The big selling point of the film as a whole is the raw and multifaceted central performance from musician Andra Day. It's her first-time feature role but you would never know it and she brings a similar sort of mix of emotions to her performance that Renee Zellweger employed in her Judy biopic (and it's worth noting, of course, that Garland's more 'middle-class and white' addictions were largely ignored by the authorities). Day not only captures the vocals perfectly, which is no mean feat considering the smoke in Holiday's voice, but gives a feel for the troubled star, retaining a sense of steely resolve in the face of alcoholism, heroin addiction and her often violent relationships.
There's no faulting her when she's on screen and she's well supported by a soulful turn from Trevante Rhodes as Jimmy Fletcher, the agent tasked by his white overlords with bringing her down and who finds himself beguiled by her along the way. But Precious director Daniels has always been scattergun when it comes to direction - often drawing attention to his own technique when he should be letting his stars do the shining. The same thing happens here, with him often cutting away from Day's incredible performance in order to showcase the sleazy side of her life elsewhere. He also begins to muddle in black and white imagery with colour, another 'technique' that is largely to be there for the sake of itself.

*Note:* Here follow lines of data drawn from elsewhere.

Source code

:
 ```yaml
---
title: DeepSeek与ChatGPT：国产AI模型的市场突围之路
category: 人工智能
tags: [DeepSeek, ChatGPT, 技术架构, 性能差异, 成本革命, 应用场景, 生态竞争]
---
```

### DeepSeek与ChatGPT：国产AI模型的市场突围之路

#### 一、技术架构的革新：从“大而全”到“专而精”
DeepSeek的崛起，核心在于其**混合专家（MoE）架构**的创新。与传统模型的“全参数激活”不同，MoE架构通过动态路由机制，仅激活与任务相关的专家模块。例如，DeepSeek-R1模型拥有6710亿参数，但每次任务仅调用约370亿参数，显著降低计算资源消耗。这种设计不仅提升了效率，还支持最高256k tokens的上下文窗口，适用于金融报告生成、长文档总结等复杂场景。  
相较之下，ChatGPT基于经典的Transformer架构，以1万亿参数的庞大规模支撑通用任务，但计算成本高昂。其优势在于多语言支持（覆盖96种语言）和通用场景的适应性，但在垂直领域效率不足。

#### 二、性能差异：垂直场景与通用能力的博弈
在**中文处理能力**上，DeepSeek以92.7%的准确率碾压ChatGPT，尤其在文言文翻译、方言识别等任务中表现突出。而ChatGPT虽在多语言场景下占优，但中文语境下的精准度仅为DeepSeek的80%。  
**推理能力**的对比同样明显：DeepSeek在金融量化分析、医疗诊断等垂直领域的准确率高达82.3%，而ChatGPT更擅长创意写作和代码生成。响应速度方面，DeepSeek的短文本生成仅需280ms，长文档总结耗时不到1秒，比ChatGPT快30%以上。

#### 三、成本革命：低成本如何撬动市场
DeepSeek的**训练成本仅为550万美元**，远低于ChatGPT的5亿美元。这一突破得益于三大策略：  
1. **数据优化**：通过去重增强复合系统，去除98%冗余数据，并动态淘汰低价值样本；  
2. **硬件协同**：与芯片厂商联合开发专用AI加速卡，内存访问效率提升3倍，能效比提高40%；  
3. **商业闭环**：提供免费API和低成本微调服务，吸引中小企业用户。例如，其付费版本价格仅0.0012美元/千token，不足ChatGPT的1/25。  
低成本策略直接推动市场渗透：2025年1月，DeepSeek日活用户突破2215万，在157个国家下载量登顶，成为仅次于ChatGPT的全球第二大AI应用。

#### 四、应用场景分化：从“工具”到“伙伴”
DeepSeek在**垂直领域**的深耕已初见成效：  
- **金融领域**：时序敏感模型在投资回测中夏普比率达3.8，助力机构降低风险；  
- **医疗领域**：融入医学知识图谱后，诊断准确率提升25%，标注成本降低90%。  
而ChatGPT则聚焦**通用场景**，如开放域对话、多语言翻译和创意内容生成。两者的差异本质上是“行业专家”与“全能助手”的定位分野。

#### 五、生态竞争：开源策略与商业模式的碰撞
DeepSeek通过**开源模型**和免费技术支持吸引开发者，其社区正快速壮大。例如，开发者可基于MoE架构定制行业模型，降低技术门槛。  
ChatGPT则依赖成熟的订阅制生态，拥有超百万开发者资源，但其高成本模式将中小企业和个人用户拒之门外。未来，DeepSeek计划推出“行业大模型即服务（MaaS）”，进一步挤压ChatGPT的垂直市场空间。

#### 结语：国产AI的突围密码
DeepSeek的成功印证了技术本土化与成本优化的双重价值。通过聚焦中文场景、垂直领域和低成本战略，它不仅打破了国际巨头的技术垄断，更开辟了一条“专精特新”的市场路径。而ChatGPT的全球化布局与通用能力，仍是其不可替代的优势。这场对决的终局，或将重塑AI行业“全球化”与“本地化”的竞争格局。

Sometimes the showboating works - notably in a drug trip episode that takes us back into the horror of Holiday's childhood and which packs more information and emotion about it into a few minutes than most filmmakers would achieve in half an hour - but just as often his flourishes come across as a distraction. The scoring also feels a little on the nose as it leans very heavily into All of Me in a way that feels rather trite compared to the sea of emotions Holiday is experiencing and Day is conveying. Suzan-Lori Parks' writing, too, is sometimes wayward, with an interview framing device involving Leslie Jordan in a preposterous wig never really working as it should. Still, rejoice, as there is not one, but two Lady Days here - Billie and Andra, see it for both.